What better time to start dry humping the woman you love than in the middle of a Staind concert? People are going to get mad because you’re “blocking their view” or “being a huge distraction,” but they’re just jealous of true love. You keep dry humping away, my friend. Dry hump so hard that the denim of your jeans literally bursts into flames.

Step 6: Sit in someone else’s seat.

If it’s a crowded or sold out show, be sure to sit in a seat that isn’t yours. I mean what are the odds that the person who bought those seats will actually want to sit in them? If they do come by, make a big deal out of it and just slide to the next set of seats and wait for the next people to yell at you. What a bunch of losers.

Step 7: Hit on every girl there.

What a better opportunity to be creepy to girls than during a concert when they’re focused on the music and have no interest in meeting someone new? The more she ignores you and keeps singing along to Paramore, the more obvious it is that she wants you to tell her about yourself and try to get her number.

Step 8: Have a conversation that is somehow louder than the music.

Sure, people are there to hear songs, but why shouldn’t you be allowed to talk to your friends at an insanely loud volume?
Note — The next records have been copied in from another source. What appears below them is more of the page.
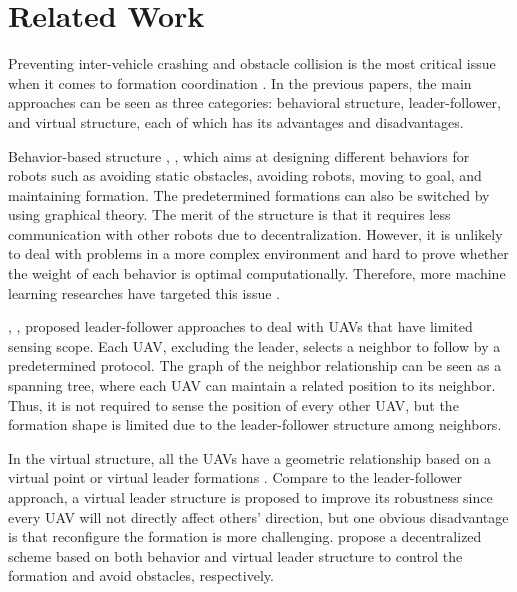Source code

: \chapter{Related Work}

Preventing inter-vehicle crashing and obstacle collision is the most critical issue when it comes to formation coordination \citep{580977}. In the previous papers, the main approaches can be seen as three categories: behavioral structure, leader-follower, and virtual structure, each of which has its advantages and disadvantages.

Behavior-based structure \citep{balch1998behavior}, \citep{1261347}, which aims at designing different behaviors for robots such as avoiding static obstacles, avoiding robots, moving to goal, and maintaining formation. The predetermined formations can also be switched by using graphical theory. The merit of the structure is that it requires less communication with other robots due to decentralization. However, it is unlikely to deal with problems in a more complex environment and hard to prove whether the weight of each behavior is optimal computationally. Therefore, more machine learning researches have targeted this issue \citep{bithas2019survey}.

\citet{tanner2004leader}, \citet{fredslund2002general}, \citet{luo2013uav} proposed leader-follower approaches to deal with UAVs that have limited sensing scope. Each UAV, excluding the leader, selects a neighbor to follow by a predetermined protocol. The graph of the neighbor relationship can be seen as a spanning tree, where each UAV can maintain a related position to its neighbor. Thus, it is not required to sense the position of every other UAV, but the formation shape is limited due to the leader-follower structure among neighbors. 

In the virtual structure, all the UAVs have a geometric relationship based on a virtual point or virtual leader formations \citep{beard2001coordination}. Compare to the leader-follower approach, a virtual leader structure is proposed to improve its robustness since every UAV will not directly affect others' direction, but one obvious disadvantage is that reconfigure the formation is more challenging. \citet{6451251} propose a decentralized scheme based on both behavior and virtual leader structure to control the formation and avoid obstacles, respectively.

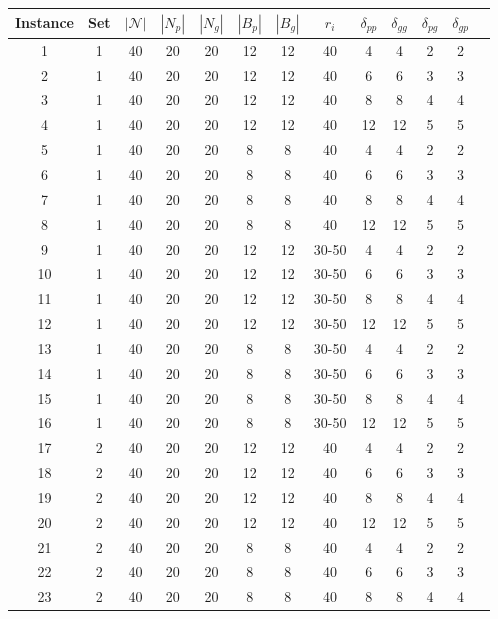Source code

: \documentclass[11pt]{article}
\begin{document}
\begin{itemize}
\begin{table}[t!]
    \footnotesize
    \centering
\begin{tabular}{@{}ccccccccccccc@{}}
\toprule
Instance & Set & $|\mathcal{N}|$ & $|N_p|$ & $|N_g|$ & $|B_p|$ & $|B_g|$ & $r_i$ & $\delta_{pp}$ & $\delta_{gg}$ & $\delta_{pg}$ & $\delta_{gp}$ \\ \midrule \hline
1 & 1 & 40 & 20 & 20 & 12 & 12 & 40 & 4 & 4 & 2 & 2 \\
2 & 1 & 40 & 20 & 20 & 12 & 12 & 40 & 6 & 6 & 3 & 3 \\
3 & 1 & 40 & 20 & 20 & 12 & 12 & 40 & 8 & 8 & 4 & 4 \\
4 & 1 & 40 & 20 & 20 & 12 & 12 & 40 & 12 & 12 & 5 & 5 \\\hline
5 & 1 & 40 & 20 & 20 & 8 & 8 & 40 & 4 & 4 & 2 & 2 \\
6 & 1 & 40 & 20 & 20 & 8 & 8 & 40 & 6 & 6 & 3 & 3 \\
7 & 1 & 40 & 20 & 20 & 8 & 8 & 40 & 8 & 8 & 4 & 4 \\
8 & 1 & 40 & 20 & 20 & 8 & 8 & 40 & 12 & 12 & 5 & 5 \\\hline
9 & 1 & 40 & 20 & 20 & 12 & 12 & 30-50 & 4 & 4 & 2 & 2 \\
10 & 1 & 40 & 20 & 20 & 12 & 12 & 30-50 & 6 & 6 & 3 & 3 \\
11 & 1 & 40 & 20 & 20 & 12 & 12 & 30-50 & 8 & 8 & 4 & 4 \\
12 & 1 & 40 & 20 & 20 & 12 & 12 & 30-50 & 12 & 12 & 5 & 5 \\\hline
13 & 1 & 40 & 20 & 20 & 8 & 8 & 30-50 & 4 & 4 & 2 & 2 \\
14 & 1 & 40 & 20 & 20 & 8 & 8 & 30-50 & 6 & 6 & 3 & 3 \\
15 & 1 & 40 & 20 & 20 & 8 & 8 & 30-50 & 8 & 8 & 4 & 4 \\
16 & 1 & 40 & 20 & 20 & 8 & 8 & 30-50 & 12 & 12 & 5 & 5 \\\hline\hline
17 & 2 & 40 & 20 & 20 & 12 & 12 & 40 & 4 & 4 & 2 & 2 \\
18 & 2 & 40 & 20 & 20 & 12 & 12 & 40 & 6 & 6 & 3 & 3 \\
19 & 2 & 40 & 20 & 20 & 12 & 12 & 40 & 8 & 8 & 4 & 4 \\
20 & 2 & 40 & 20 & 20 & 12 & 12 & 40 & 12 & 12 & 5 & 5 \\\hline
21 & 2 & 40 & 20 & 20 & 8 & 8 & 40 & 4 & 4 & 2 & 2 \\
22 & 2 & 40 & 20 & 20 & 8 & 8 & 40 & 6 & 6 & 3 & 3 \\
23 & 2 & 40 & 20 & 20 & 8 & 8 & 40 & 8 & 8 & 4 & 4 \\

\end{tabular}
\end{table}
\end{itemize}
\end{document}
Someone in your group definitely had a recent breakup. What better time to loudly discuss it than during the acoustic part of the show?

Step 9: Get up on someone’s shoulders.

If you’re not on someone’s shoulders, you’re wasting your time. Get up there and make a complete idiot of yourself. Once security sees you and asks you to get down, ignore them. What do they know? They’re wearing a plastic jacket for crying out loud.

Step 10: Pay no attention to your surroundings.

Try to be generally inconsiderate. If it’s a family show and the people in front of you have kids, swear constantly. Not PG-13 swearing, either. I’m talking “The Departed” Director’s Cut level of swearing. Maybe even spill a few drinks on them. That’ll teach kids to enjoy music!